L'empreinte chimique humaine et sa détection dans la faune sauvage 🧪
L'étude a employé la chromatographie liquide et la spectrométrie de masse pour identifier des traces de contaminants dans des échantillons de plasma sanguin. Cette méthodologie permet de détecter des concentrations minimales de multiples composés. Les changements enregistrés dans les métabolites comme le lactate et l'urée suggèrent une réponse physiologique à l'exposition chimique. La technique met en évidence comment les contaminants d'origine anthropique persistent et se biodisponibilisent chez les prédateurs marins, servant d'indicateur de la pollution environnementale.

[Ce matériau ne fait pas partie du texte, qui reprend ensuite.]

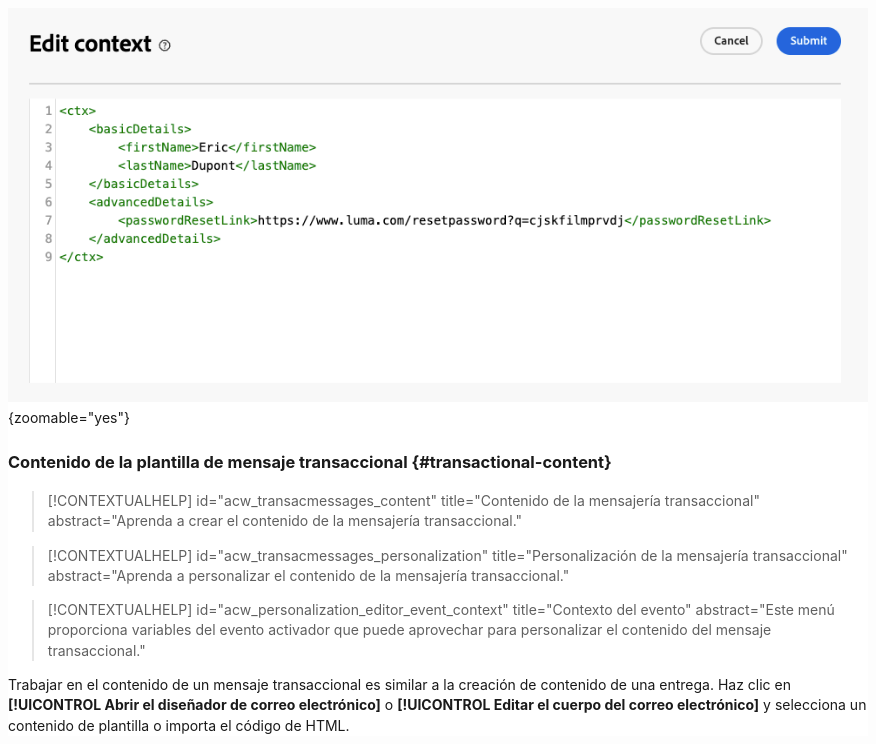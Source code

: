 ![Captura de pantalla que muestra la configuración de muestra de contexto para los mensajes transaccionales.](assets/transactional-context.png){zoomable="yes"}

### Contenido de la plantilla de mensaje transaccional {#transactional-content}

>[!CONTEXTUALHELP]
>id="acw_transacmessages_content"
>title="Contenido de la mensajería transaccional"
>abstract="Aprenda a crear el contenido de la mensajería transaccional."

>[!CONTEXTUALHELP]
>id="acw_transacmessages_personalization"
>title="Personalización de la mensajería transaccional"
>abstract="Aprenda a personalizar el contenido de la mensajería transaccional."

>[!CONTEXTUALHELP]
>id="acw_personalization_editor_event_context"
>title="Contexto del evento"
>abstract="Este menú proporciona variables del evento activador que puede aprovechar para personalizar el contenido del mensaje transaccional."

Trabajar en el contenido de un mensaje transaccional es similar a la creación de contenido de una entrega. Haz clic en **[!UICONTROL Abrir el diseñador de correo electrónico]** o **[!UICONTROL Editar el cuerpo del correo electrónico]** y selecciona un contenido de plantilla o importa el código de HTML.
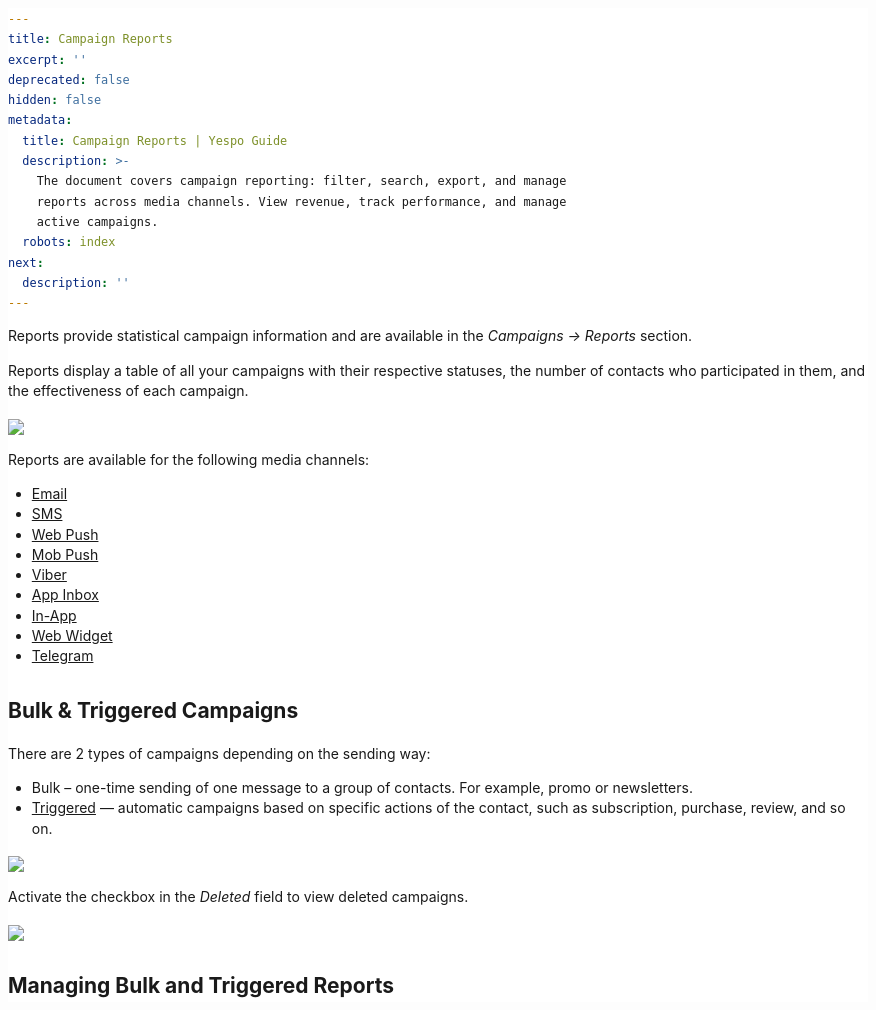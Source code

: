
 ```yaml
---
title: Campaign Reports
excerpt: ''
deprecated: false
hidden: false
metadata:
  title: Campaign Reports | Yespo Guide
  description: >-
    The document covers campaign reporting: filter, search, export, and manage
    reports across media channels. View revenue, track performance, and manage
    active campaigns.
  robots: index
next:
  description: ''
---
```

Reports provide statistical campaign information and are available in the *Campaigns → Reports* section.

Reports display a table of all your campaigns with their respective statuses, the number of contacts who participated in them, and the effectiveness of each campaign.

<Image align="center" width="80% " src="https://files.readme.io/19dfa6062cfd981d3a3035e07c97cad0a6afd242a076338ef512e96fd6c2945c-reports-01.webp" />

Reports are available for the following media channels:

* [Email](https://docs.yespo.io/docs/email-campaign-reports)
* [SMS](https://docs.yespo.io/docs/sms-campaign-reports)
* [Web Push](https://docs.yespo.io/docs/web-push-campaign-report)
* [Mob Push](https://docs.yespo.io/docs/mobile-push-campaign-report)
* [Viber](https://docs.yespo.io/docs/viber-campaign-report)
* [App Inbox](https://docs.yespo.io/docs/app-inbox-campaign-report)
* [In-App](https://docs.yespo.io/docs/in-app-report)
* [Web Widget](https://docs.yespo.io/docs/widget-analytics)
* [Telegram](https://docs.yespo.io/docs/telegram-campaign-report)

## Bulk & Triggered Campaigns

There are 2 types of campaigns depending on the sending way:

* Bulk – one-time sending of one message to a group of contacts. For example, promo or newsletters.
* [Triggered](https://docs.yespo.io/docs/triggered-campaign-report) — automatic campaigns based on specific actions of the contact, such as subscription, purchase, review, and so on.

<Image align="center" width="80% " src="https://files.readme.io/1b11b97f8dc8832b54076988dc5a04fc6aee5c57c1445a0d94bd7bbc42071859-reports-02.webp" />

Activate the checkbox in the *Deleted* field to view deleted campaigns.

<Image align="center" width="80% " src="https://files.readme.io/83bb7ee9ac58e000dfb9bdfc36677f2d7345dcaae16f789479d74ed494be204e-campaign-reports-03.webp" />

## Managing Bulk and Triggered Reports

Plan de désintoxication pour requins : pas d'urines ni de décharges, s'il vous plaît 🦈
Il semble que certains requins bahamien aient adopté un style de vie plutôt urbain. Avec de la caféine pour commencer la journée, des analgésiques pour la douleur à la mâchoire et quelque ligne de cocaïne, leur torrent sanguin reflète nos propres habitudes. La prochaine fois qu'un plongeur ressentira le besoin de soulager sa vessie sur le récif, il devrait peut-être y réfléchir à deux fois : ce n'est pas poli de partager le cocktail chimique personnel avec la faune locale.